_The task_: A complete answer lists every line of the entries below where the string "agents" appears.

(Collected data)
= Beginning of Section =

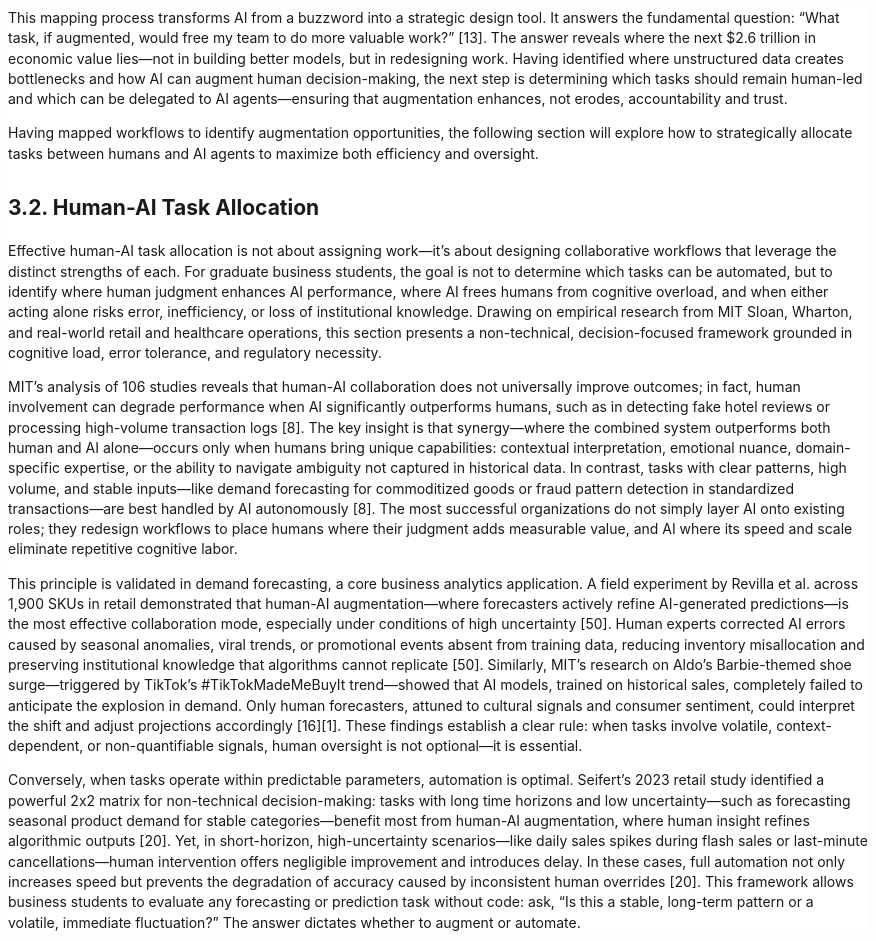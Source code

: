 This mapping process transforms AI from a buzzword into a strategic design tool. It answers the fundamental question: “What task, if augmented, would free my team to do more valuable work?” [13]. The answer reveals where the next $2.6 trillion in economic value lies—not in building better models, but in redesigning work. Having identified where unstructured data creates bottlenecks and how AI can augment human decision-making, the next step is determining which tasks should remain human-led and which can be delegated to AI agents—ensuring that augmentation enhances, not erodes, accountability and trust.

Having mapped workflows to identify augmentation opportunities, the following section will explore how to strategically allocate tasks between humans and AI agents to maximize both efficiency and oversight.

## 3.2. Human-AI Task Allocation

Effective human-AI task allocation is not about assigning work—it’s about designing collaborative workflows that leverage the distinct strengths of each. For graduate business students, the goal is not to determine which tasks can be automated, but to identify where human judgment enhances AI performance, where AI frees humans from cognitive overload, and when either acting alone risks error, inefficiency, or loss of institutional knowledge. Drawing on empirical research from MIT Sloan, Wharton, and real-world retail and healthcare operations, this section presents a non-technical, decision-focused framework grounded in cognitive load, error tolerance, and regulatory necessity.

MIT’s analysis of 106 studies reveals that human-AI collaboration does not universally improve outcomes; in fact, human involvement can degrade performance when AI significantly outperforms humans, such as in detecting fake hotel reviews or processing high-volume transaction logs [8]. The key insight is that synergy—where the combined system outperforms both human and AI alone—occurs only when humans bring unique capabilities: contextual interpretation, emotional nuance, domain-specific expertise, or the ability to navigate ambiguity not captured in historical data. In contrast, tasks with clear patterns, high volume, and stable inputs—like demand forecasting for commoditized goods or fraud pattern detection in standardized transactions—are best handled by AI autonomously [8]. The most successful organizations do not simply layer AI onto existing roles; they redesign workflows to place humans where their judgment adds measurable value, and AI where its speed and scale eliminate repetitive cognitive labor.

This principle is validated in demand forecasting, a core business analytics application. A field experiment by Revilla et al. across 1,900 SKUs in retail demonstrated that human-AI augmentation—where forecasters actively refine AI-generated predictions—is the most effective collaboration mode, especially under conditions of high uncertainty [50]. Human experts corrected AI errors caused by seasonal anomalies, viral trends, or promotional events absent from training data, reducing inventory misallocation and preserving institutional knowledge that algorithms cannot replicate [50]. Similarly, MIT’s research on Aldo’s Barbie-themed shoe surge—triggered by TikTok’s #TikTokMadeMeBuyIt trend—showed that AI models, trained on historical sales, completely failed to anticipate the explosion in demand. Only human forecasters, attuned to cultural signals and consumer sentiment, could interpret the shift and adjust projections accordingly [16][1]. These findings establish a clear rule: when tasks involve volatile, context-dependent, or non-quantifiable signals, human oversight is not optional—it is essential.

Conversely, when tasks operate within predictable parameters, automation is optimal. Seifert’s 2023 retail study identified a powerful 2x2 matrix for non-technical decision-making: tasks with long time horizons and low uncertainty—such as forecasting seasonal product demand for stable categories—benefit most from human-AI augmentation, where human insight refines algorithmic outputs [20]. Yet, in short-horizon, high-uncertainty scenarios—like daily sales spikes during flash sales or last-minute cancellations—human intervention offers negligible improvement and introduces delay. In these cases, full automation not only increases speed but prevents the degradation of accuracy caused by inconsistent human overrides [20]. This framework allows business students to evaluate any forecasting or prediction task without code: ask, “Is this a stable, long-term pattern or a volatile, immediate fluctuation?” The answer dictates whether to augment or automate.
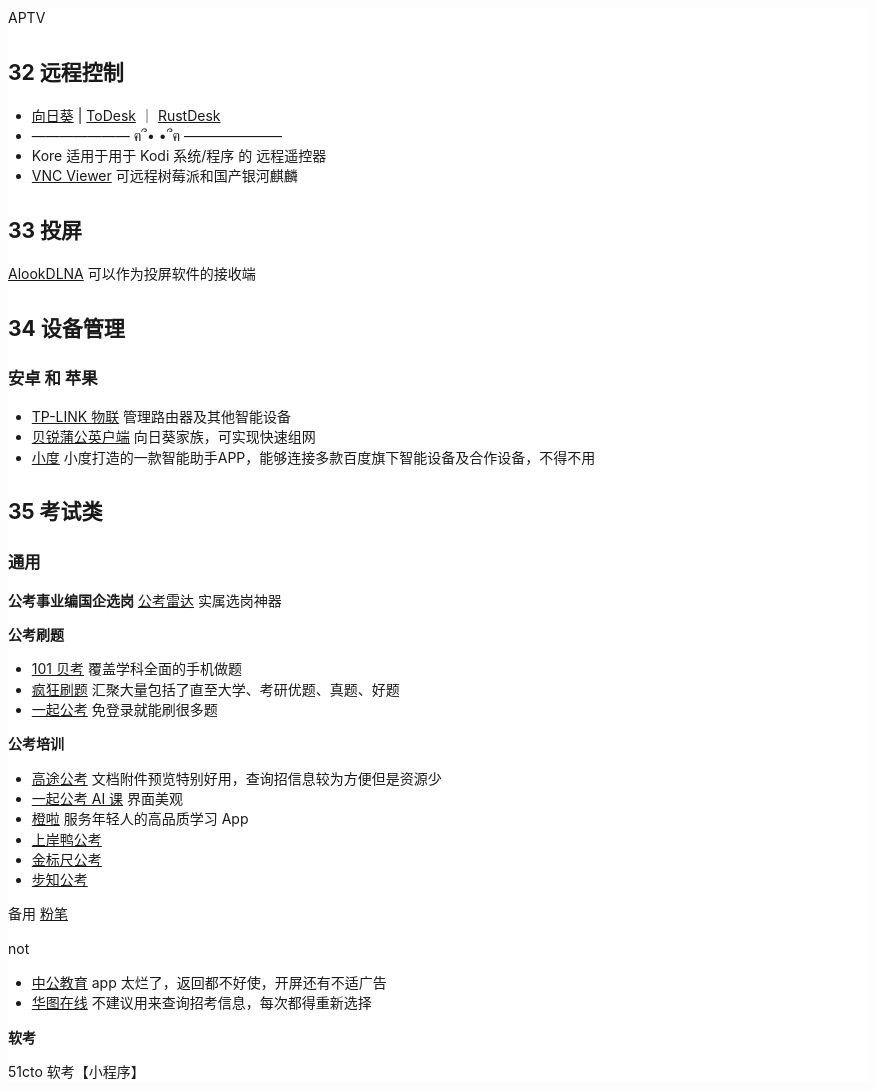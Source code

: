 APTV

## 32 远程控制

* [向日葵](https://sj.qq.com/appdetail/com.oray.sunlogin) | [ToDesk](https://sj.qq.com/appdetail/youqu.android.todesk) ｜ [RustDesk](https://rustdesk.com/index.html)
* ——————— ฅ՞• •՞ฅ ———————
* Kore 适用于用于 Kodi 系统/程序 的 远程遥控器
* [VNC Viewer](https://www.realvnc.com/en/connect/download/viewer) 可远程树莓派和国产银河麒麟

## 33 投屏

[AlookDLNA](https://alookweb.com/AlookDLNA.apk) 可以作为投屏软件的接收端

## 34 设备管理

### 安卓 和 苹果

* [TP-LINK 物联](https://wap.tplinkcloud.com.cn/appdown) 管理路由器及其他智能设备
* [贝锐蒲公英户端](https://pgy.oray.com/download) 向日葵家族，可实现快速组网
* [小度](https://sj.qq.com/appdetail/com.baidu.duer.superapp) 小度打造的一款智能助手APP，能够连接多款百度旗下智能设备及合作设备，不得不用

## 35 考试类

### 通用

**公考事业编国企选岗** [公考雷达](https://sj.qq.com/appdetail/com.maidu.gkld) 实属选岗神器

**公考刷题**

* [101 贝考](https://sj.qq.com/appdetail/com.nd.up91.overall) 覆盖学科全面的手机做题
* [疯狂刷题](https://sj.qq.com/appdetail/com.yaerxing.fkst) 汇聚大量包括了直至大学、考研优题、真题、好题
* [一起公考](https://sj.qq.com/appdetail/com.zhangshangyiqi.civilserviceexam) 免登录就能刷很多题

**公考培训**

* [高途公考](https://sj.qq.com/appdetail/com.gaotu100.gongkao) 文档附件预览特别好用，查询招信息较为方便但是资源少
* [一起公考 AI 课](https://sj.qq.com/appdetail/com.zhihu.gongkao.android) 界面美观
* [橙啦](https://sj.qq.com/appdetail/com.xcgl.chengla) 服务年轻人的高品质学习 App
* [上岸鸭公考](https://sj.qq.com/appdetail/com.gaodun.apps.shanganya)
* [金标尺公考](https://sj.qq.com/appdetail/cn.net.tiku.jbcgk.syn)
* [步知公考](https://sj.qq.com/appdetail/com.chiigu.shake)

备用 [粉笔](https://sj.qq.com/appdetail/com.fenbi.android.servant)

not

* [中公教育](https://sj.qq.com/appdetail/com.offcn.android.offcn) app 太烂了，返回都不好使，开屏还有不适广告
* [华图在线](https://sj.qq.com/appdetail/com.huatu.handheld_huatu) 不建议用来查询招考信息，每次都得重新选择

**软考**

51cto 软考【小程序】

= End of Section =

_Answer box_:
: This mapping process transforms AI from a buzzword into a strategic design tool. It answers the fundamental question: “What task, if augmented, would free my team to do more valuable work?” [13]. The answer reveals where the next $2.6 trillion in economic value lies—not in building better models, but in redesigning work. Having identified where unstructured data creates bottlenecks and how AI can augment human decision-making, the next step is determining which tasks should remain human-led and which can be delegated to AI agents—ensuring that augmentation enhances, not erodes, accountability and trust.
Having mapped workflows to identify augmentation opportunities, the following section will explore how to strategically allocate tasks between humans and AI agents to maximize both efficiency and oversight.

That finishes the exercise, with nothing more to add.